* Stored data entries
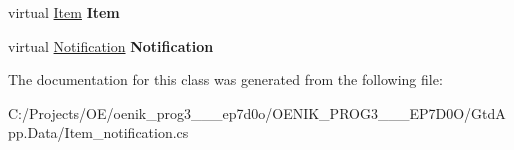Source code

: \begin{DoxyCompactItemize}
virtual \mbox{\hyperlink{class_gtd_app_1_1_data_1_1_item}{Item}} {\bfseries Item}
\item 
\mbox{\label{class_gtd_app_1_1_data_1_1_item__notification_a66bf193a5fd35bf282336a961cc32584}} 
virtual \mbox{\hyperlink{class_gtd_app_1_1_data_1_1_notification}{Notification}} {\bfseries Notification}
\end{DoxyCompactItemize}


The documentation for this class was generated from the following file\+:\begin{DoxyCompactItemize}
\item 
C\+:/\+Projects/\+O\+E/oenik\+\_\+prog3\+\_\+\_\+\_\+ep7d0o/\+O\+E\+N\+I\+K\+\_\+\+P\+R\+O\+G3\+\_\+\_\+\_\+\+E\+P7\+D0\+O/\+Gtd\+App.\+Data/Item\+\_\+notification.\+cs\end{DoxyCompactItemize}
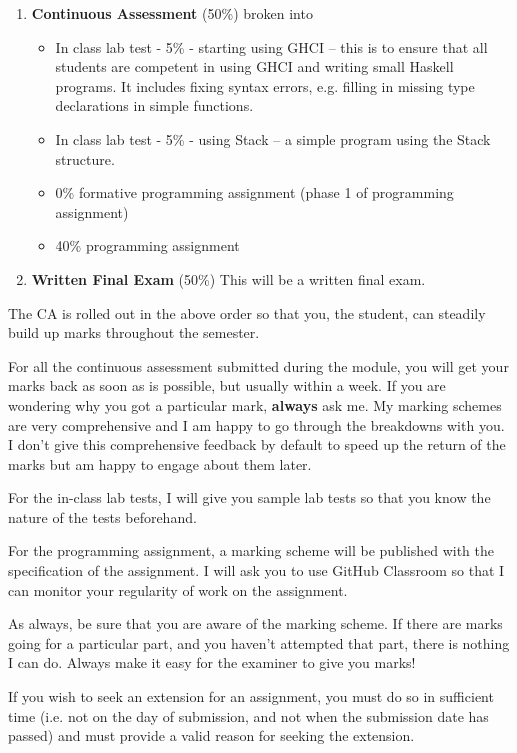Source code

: \documentclass{article}
\begin{document}
\begin{enumerate}

    \item  \textbf{Continuous Assessment} (50\%) broken into 
    \begin{itemize}
        \item In class lab test - 5\% - starting using GHCI – this is to ensure that all students are competent in using GHCI and writing small Haskell programs. It includes fixing syntax errors, e.g. filling in missing type declarations in simple functions.
        \item In class lab test - 5\% - using Stack – a simple program using the Stack structure.
        \item  0\% formative programming assignment (phase 1 of programming assignment)
        \item  40\% programming assignment 
    \end{itemize}
    \item \textbf{Written Final Exam} (50\%) This will be a written final exam. 
\end{enumerate}



The CA is rolled out in the above order so that you, the student, can steadily build up marks throughout the semester. 

For all the continuous assessment submitted during the module, you will get your marks back as soon as is possible, but usually within a week. 
If you are wondering why you got a particular mark, \textbf{always} ask me. My marking schemes are very comprehensive and I am happy to go through the breakdowns with you. 
I don't give this comprehensive feedback by default to speed up the return of the marks but am happy to engage about them later. 

For the in-class lab tests, I will give you sample lab tests so that you know the nature of the tests beforehand. 

For the programming assignment, a marking scheme will be published with the specification of the assignment. I will ask you to use GitHub Classroom so that I can monitor your regularity of work on the assignment.

As always, be sure that you are aware of the marking scheme. 
If there are marks going for a particular part, and you haven't attempted that part, there is nothing I can do. Always make it easy for the examiner to give you marks!

If you wish to seek an extension for an assignment, you must do so in sufficient time (i.e. not on the day of submission, and not 
when the submission date has passed) and must provide a valid reason for seeking the extension. 
\end{document}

* Problem to solve
Copy, exactly and only, the lines above that begin with the one containing "of programming assignment)" and finish with the one containing "For the in-class".

* Finished exercise
        \item  0\% formative programming assignment (phase 1 of programming assignment)
        \item  40\% programming assignment 
    \end{itemize}
    \item \textbf{Written Final Exam} (50\%) This will be a written final exam. 
\end{enumerate}



The CA is rolled out in the above order so that you, the student, can steadily build up marks throughout the semester. 

For all the continuous assessment submitted during the module, you will get your marks back as soon as is possible, but usually within a week. 
If you are wondering why you got a particular mark, \textbf{always} ask me. My marking schemes are very comprehensive and I am happy to go through the breakdowns with you. 
I don't give this comprehensive feedback by default to speed up the return of the marks but am happy to engage about them later. 

For the in-class lab tests, I will give you sample lab tests so that you know the nature of the tests beforehand. 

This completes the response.